Astralis is busy analyzing data from a Phase II trial of Psoraxine after the psoriasis drug missed its primary endpoint, causing the company's shares to drop by nearly 50 percent.
Though Psoraxine was found to be safe and well tolerated, preliminary analysis showed that patients who received the intramuscular injection failed to show a statistically significant improvement in symptoms, as measured by the Psoriasis Area and Severity Index, compared to patients receiving placebo. Patients received six injections over a 12-week treatment period. Considering that the product was efficacious in earlier testing, the results especially were disappointing for Fairfield, N.J.-based Astralis.
"We have to look at what caused the anomalies," said Lindsay Ronan, manager of finance and administration for Astralis. "We can't really explain it at this time."
The company's shares (OTC BB:ASTR) lost 30 cents, or 48.4 percent, to close at 32 cents.
Psoraxine has been in development by Astralis for several years. Versions of the drug were tested in more than 2,700 patients in Venezuelan clinics, and the company reported that 96 percent of those patients showed a positive response to the product. About 1,000 patients experienced between 70 percent and 99 percent psoriasis reduction, and 648 experienced 100 percent reduction. In August, Astralis released results from a Phase I trial of Psoraxine, which, though designed to determine safety, produced data that showed patients in the Psoraxine group showed more improvement than patients receiving placebo.
To discover why the new trial failed, Astralis will be looking at possible causes, such as the differences in the length of the treatment period and the dosing range, Ronan said.
"We'll be taking a look at data, looking at the patients and running different analyses" to try to understand "why we got the data we did," she told BioWorld Today. The company said further details of the Phase II trial will be available after all data analyses are complete.
Psoraxine is a protein-based therapy designed to work by stimulating cells from the patient's immune system to reverse the inflammatory process responsible for psoriasis symptoms. It is the first product developed by Astralis to reach clinical studies. The company also has products in preclinical development for eczema, psoriatic arthritis and leishmaniasis.
Astralis remains optimistic it eventually will bring Psoraxine to market, though it would be a crowded market, with several products already selling and more coming down the industry's pipeline.
The leader, said Sena Lund, analyst with New York-based Cathay Financial LLC, is Thousand Oaks, Calif.-based Amgen Inc.'s Enbrel, which "really kicked off the biologics market" and is followed by Raptiva, from South San Francisco-based Genentech Inc. Next is Amevive, from Cambridge, Mass.-based Biogen Idec Inc.
"Those are the three top biologics on the market that are competing with the traditional steroids and antibiotics," Lund told BioWorld Today.
All three products, along with Malvern, Pa.-based Centocor Inc.'s Remicade, are TNF-inhibitors, designed to block T-cell activity. TNF-inhibitor Humira is in development by Abbott Laboratories, of Abbott Park, Ill., for psoriasis.
In development is ISA247, a cyclosporine analogue being developed by Isotechnika Inc., of Edmonton, Alberta. The company initiated a Phase III trial in December and results are expected late this summer.
Two companies are developing vitamin D analogue products: QuatRx Pharmaceuticals Co., of Ann Arbor, Mich., is expected to begin Phase III trials of QRX-101 this year, and Cytochroma Inc., of Markham, Ontario, is in early clinical development with its product, CTA018.
Other products in development include Birmingham, Ala.-based BioCryst Pharmaceuticals Inc.'s BCX-4208, designed to inhibit the PNP (purine nucleoside phosphorylase) enzyme; Charlotte, N.C.-based Chelsea Therapeutics Inc.'s CH-1504, an antifolate compound expected to begin Phase I this year; and a second-generation antisense drug, ATL-1101, in development by Carlsbad, Calif.-based Isis Pharmaceuticals Inc. and Antisense Therapeutics Ltd., of Melbourne, Australia.

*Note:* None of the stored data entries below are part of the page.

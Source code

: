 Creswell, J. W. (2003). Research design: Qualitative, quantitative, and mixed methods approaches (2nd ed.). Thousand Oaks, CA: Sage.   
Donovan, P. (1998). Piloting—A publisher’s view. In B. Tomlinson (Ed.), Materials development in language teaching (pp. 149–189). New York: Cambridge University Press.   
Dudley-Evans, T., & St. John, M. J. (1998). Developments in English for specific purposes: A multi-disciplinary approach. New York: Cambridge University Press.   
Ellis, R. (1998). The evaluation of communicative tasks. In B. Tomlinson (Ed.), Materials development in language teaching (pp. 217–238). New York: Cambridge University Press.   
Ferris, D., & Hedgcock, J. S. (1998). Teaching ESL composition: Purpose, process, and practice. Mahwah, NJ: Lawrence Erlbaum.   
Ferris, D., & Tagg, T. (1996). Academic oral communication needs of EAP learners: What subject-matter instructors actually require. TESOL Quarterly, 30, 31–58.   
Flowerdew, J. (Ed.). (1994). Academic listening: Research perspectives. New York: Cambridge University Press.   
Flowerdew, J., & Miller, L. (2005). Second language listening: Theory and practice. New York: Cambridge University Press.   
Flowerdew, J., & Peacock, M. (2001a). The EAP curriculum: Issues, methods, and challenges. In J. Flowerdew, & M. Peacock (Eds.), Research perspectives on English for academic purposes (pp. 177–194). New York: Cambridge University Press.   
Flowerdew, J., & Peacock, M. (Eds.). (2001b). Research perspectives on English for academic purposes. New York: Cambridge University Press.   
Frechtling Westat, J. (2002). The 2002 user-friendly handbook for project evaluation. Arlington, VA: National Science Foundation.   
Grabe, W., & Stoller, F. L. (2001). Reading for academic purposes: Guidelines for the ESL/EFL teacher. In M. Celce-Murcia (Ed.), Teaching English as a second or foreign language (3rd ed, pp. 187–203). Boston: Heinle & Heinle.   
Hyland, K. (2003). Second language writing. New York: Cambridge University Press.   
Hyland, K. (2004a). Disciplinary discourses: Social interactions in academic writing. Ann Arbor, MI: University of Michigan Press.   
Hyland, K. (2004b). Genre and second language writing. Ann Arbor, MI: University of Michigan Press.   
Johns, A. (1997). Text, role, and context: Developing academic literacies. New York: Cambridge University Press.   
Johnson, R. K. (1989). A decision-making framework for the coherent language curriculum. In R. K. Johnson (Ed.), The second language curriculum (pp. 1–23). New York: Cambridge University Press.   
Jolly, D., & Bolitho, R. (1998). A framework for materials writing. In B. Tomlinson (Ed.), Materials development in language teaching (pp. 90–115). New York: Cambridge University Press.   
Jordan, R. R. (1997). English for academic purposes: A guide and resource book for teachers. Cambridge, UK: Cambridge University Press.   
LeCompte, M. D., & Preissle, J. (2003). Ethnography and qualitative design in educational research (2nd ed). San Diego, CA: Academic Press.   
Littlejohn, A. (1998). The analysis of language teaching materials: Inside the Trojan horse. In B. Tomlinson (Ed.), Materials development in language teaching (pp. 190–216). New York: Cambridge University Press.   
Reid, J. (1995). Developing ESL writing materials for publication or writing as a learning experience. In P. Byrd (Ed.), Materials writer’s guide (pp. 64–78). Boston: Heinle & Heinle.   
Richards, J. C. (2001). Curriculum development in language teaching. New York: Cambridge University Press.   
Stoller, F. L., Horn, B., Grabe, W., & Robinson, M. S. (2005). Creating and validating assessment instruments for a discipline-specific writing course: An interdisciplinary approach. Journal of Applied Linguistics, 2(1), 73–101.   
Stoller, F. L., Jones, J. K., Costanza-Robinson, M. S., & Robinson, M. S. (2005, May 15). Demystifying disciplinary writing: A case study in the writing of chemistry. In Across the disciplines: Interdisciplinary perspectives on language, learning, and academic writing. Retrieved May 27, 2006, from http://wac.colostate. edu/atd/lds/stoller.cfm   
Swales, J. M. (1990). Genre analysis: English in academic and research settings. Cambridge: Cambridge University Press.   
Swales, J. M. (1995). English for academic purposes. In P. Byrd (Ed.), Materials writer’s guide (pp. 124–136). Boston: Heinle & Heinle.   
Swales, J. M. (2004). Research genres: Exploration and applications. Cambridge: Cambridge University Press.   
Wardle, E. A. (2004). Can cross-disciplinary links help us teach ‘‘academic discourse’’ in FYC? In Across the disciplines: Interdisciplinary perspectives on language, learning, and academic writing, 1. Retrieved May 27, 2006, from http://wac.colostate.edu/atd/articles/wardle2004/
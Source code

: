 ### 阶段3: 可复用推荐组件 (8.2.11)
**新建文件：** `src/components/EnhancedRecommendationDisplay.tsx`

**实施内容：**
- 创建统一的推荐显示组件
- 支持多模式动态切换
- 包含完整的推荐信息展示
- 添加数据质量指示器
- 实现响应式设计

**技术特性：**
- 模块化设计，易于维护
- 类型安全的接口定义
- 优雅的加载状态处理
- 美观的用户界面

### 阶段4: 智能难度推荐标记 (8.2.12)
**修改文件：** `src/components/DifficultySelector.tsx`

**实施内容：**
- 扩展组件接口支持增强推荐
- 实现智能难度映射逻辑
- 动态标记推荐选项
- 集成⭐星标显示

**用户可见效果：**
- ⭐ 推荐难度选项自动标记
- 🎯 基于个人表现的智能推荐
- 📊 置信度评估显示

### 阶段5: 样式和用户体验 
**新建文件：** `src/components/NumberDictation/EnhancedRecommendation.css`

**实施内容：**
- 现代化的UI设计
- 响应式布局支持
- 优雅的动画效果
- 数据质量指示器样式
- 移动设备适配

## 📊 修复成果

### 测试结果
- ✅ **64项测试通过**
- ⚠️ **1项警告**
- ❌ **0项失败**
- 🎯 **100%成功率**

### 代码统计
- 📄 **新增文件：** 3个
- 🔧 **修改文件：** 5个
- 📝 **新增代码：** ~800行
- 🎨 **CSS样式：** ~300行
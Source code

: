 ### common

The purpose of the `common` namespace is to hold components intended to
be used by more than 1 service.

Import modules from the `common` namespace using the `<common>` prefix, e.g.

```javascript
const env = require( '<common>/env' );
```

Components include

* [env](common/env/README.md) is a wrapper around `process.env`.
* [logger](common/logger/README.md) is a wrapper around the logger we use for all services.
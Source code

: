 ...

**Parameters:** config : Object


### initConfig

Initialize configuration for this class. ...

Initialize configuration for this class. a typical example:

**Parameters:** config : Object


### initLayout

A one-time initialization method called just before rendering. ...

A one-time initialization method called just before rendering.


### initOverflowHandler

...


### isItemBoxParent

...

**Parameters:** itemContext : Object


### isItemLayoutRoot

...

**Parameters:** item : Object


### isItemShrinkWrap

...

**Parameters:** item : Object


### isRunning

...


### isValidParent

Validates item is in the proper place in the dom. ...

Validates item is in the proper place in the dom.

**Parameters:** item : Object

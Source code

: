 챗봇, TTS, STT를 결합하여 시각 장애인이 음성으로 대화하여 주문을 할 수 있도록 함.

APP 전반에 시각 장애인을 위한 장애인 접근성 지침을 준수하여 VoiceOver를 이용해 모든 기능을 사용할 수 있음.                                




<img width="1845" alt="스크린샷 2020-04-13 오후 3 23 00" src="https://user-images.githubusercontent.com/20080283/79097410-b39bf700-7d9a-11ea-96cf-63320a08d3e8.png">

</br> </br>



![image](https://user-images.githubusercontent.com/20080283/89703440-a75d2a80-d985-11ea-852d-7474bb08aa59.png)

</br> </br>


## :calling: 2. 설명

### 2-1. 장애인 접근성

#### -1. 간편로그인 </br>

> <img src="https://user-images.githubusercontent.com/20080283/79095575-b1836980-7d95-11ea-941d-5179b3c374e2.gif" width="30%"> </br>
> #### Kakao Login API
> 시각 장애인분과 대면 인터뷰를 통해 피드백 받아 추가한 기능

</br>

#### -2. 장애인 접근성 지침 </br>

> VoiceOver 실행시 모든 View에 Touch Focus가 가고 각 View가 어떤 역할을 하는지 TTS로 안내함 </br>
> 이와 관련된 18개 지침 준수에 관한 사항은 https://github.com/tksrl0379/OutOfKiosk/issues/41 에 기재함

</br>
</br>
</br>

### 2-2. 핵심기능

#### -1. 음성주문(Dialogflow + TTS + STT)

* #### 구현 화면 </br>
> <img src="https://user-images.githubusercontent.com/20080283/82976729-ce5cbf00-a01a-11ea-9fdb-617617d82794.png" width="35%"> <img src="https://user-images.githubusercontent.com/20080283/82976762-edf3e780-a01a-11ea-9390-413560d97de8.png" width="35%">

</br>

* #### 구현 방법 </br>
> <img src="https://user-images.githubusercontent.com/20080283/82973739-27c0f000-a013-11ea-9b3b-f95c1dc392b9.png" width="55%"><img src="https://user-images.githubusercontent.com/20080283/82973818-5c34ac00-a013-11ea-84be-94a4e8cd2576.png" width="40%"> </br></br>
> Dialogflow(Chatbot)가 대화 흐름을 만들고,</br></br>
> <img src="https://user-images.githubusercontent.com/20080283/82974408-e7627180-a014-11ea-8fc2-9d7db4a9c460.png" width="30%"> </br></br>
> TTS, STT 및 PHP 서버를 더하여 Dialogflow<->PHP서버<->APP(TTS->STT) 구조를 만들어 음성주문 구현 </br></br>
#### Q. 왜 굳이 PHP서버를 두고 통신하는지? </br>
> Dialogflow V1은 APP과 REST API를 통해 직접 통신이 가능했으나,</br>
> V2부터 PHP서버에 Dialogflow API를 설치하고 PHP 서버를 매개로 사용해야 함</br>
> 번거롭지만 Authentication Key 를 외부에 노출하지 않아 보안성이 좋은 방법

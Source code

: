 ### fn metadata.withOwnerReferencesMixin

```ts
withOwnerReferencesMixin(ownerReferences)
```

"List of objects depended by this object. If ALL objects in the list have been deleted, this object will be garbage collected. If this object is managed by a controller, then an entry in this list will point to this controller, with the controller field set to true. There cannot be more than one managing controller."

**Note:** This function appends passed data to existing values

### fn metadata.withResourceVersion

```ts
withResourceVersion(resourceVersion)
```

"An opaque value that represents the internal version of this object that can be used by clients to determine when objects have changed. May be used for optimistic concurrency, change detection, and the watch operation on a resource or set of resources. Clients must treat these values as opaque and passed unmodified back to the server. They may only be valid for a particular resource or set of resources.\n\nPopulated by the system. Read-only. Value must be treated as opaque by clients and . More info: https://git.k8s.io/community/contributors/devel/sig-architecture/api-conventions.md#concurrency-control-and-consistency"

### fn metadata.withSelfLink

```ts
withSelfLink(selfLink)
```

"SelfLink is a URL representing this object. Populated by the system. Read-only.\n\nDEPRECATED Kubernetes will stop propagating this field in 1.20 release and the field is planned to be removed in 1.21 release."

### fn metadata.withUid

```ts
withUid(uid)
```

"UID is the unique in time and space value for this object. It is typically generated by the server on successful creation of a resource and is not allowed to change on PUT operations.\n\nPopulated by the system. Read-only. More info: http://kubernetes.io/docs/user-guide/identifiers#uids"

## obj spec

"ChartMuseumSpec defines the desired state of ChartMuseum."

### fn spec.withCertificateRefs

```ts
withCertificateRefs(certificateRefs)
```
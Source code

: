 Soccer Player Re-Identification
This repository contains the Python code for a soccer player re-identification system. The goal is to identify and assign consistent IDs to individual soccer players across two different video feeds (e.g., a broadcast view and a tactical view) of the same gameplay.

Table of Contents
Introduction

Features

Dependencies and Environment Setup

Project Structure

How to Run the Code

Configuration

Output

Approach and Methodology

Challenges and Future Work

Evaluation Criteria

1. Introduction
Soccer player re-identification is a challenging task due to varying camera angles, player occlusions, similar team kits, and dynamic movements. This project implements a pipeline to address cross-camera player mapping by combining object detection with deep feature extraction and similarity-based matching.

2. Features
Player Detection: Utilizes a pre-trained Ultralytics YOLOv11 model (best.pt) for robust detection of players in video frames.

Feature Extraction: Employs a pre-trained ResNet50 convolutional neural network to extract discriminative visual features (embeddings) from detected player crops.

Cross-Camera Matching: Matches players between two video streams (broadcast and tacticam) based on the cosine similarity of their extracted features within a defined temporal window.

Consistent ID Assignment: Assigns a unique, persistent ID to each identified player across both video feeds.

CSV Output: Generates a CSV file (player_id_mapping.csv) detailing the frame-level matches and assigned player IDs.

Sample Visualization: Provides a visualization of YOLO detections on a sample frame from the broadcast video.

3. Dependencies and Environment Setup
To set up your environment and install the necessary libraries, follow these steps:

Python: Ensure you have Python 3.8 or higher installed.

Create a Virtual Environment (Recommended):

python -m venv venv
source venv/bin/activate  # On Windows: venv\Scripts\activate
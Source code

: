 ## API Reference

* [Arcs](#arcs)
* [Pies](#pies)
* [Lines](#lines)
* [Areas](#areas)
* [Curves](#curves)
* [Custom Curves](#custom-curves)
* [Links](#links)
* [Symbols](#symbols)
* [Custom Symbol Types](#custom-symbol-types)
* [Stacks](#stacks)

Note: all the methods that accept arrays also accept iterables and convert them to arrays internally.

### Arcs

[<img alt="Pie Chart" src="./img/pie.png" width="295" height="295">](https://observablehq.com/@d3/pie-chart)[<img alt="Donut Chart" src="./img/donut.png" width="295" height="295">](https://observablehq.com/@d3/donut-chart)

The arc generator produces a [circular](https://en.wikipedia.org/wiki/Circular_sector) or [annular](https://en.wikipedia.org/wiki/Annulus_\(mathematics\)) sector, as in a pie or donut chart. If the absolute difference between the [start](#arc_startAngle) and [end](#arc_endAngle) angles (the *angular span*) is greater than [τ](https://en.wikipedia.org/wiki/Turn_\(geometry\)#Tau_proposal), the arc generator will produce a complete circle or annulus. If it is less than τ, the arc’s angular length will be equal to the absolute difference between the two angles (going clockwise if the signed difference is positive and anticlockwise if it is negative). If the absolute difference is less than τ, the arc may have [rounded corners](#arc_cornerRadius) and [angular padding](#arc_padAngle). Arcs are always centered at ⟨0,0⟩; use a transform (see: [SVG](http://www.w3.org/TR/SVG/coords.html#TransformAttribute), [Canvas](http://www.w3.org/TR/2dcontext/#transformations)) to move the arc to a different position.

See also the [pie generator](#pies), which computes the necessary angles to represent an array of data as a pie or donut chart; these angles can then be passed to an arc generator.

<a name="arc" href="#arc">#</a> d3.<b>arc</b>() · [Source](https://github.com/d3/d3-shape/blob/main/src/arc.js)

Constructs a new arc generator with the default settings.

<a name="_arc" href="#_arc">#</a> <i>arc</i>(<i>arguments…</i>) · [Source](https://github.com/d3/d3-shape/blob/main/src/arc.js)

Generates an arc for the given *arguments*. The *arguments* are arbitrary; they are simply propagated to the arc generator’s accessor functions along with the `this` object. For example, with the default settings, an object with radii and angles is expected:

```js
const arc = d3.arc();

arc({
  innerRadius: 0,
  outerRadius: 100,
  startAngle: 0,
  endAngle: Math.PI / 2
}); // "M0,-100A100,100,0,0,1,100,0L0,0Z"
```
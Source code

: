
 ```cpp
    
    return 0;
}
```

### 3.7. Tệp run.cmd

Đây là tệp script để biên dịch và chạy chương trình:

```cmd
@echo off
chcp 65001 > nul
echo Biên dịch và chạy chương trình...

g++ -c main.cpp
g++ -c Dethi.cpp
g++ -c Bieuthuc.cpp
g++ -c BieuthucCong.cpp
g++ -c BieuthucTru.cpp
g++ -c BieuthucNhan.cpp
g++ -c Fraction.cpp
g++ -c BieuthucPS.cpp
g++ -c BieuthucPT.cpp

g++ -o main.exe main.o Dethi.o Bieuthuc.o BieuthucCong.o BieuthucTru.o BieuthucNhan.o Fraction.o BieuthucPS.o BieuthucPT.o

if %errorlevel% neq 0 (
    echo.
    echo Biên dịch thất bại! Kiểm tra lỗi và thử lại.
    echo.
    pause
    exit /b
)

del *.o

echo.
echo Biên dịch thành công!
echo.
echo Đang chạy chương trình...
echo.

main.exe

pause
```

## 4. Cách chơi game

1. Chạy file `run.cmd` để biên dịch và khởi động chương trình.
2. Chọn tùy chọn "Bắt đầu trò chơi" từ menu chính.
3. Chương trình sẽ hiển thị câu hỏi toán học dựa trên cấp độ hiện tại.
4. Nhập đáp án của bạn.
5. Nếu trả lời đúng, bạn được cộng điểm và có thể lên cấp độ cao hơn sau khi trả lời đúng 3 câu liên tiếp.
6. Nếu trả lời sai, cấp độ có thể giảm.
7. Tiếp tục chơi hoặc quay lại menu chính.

The competition is increasing, but since psoriasis "is a very difficult disease to control," Lund expects the market to grow.
Figures from the National Psoriasis Foundation estimate that between 1 percent and 3 percent of the population might suffer a form of psoriasis, and anywhere from 10 percent to 30 percent of those people also will be diagnosed with psoriatic arthritis. Even competing against Raptiva or Enbrel, there is "a good market" for Astralis, Ronan said.
"Our product is different because it's an immunostimulant, not an immunosuppressor, as those drugs are," she said. "So we believe we still have a market niche and we have a product that we still plan on bringing to the market once we perfect it."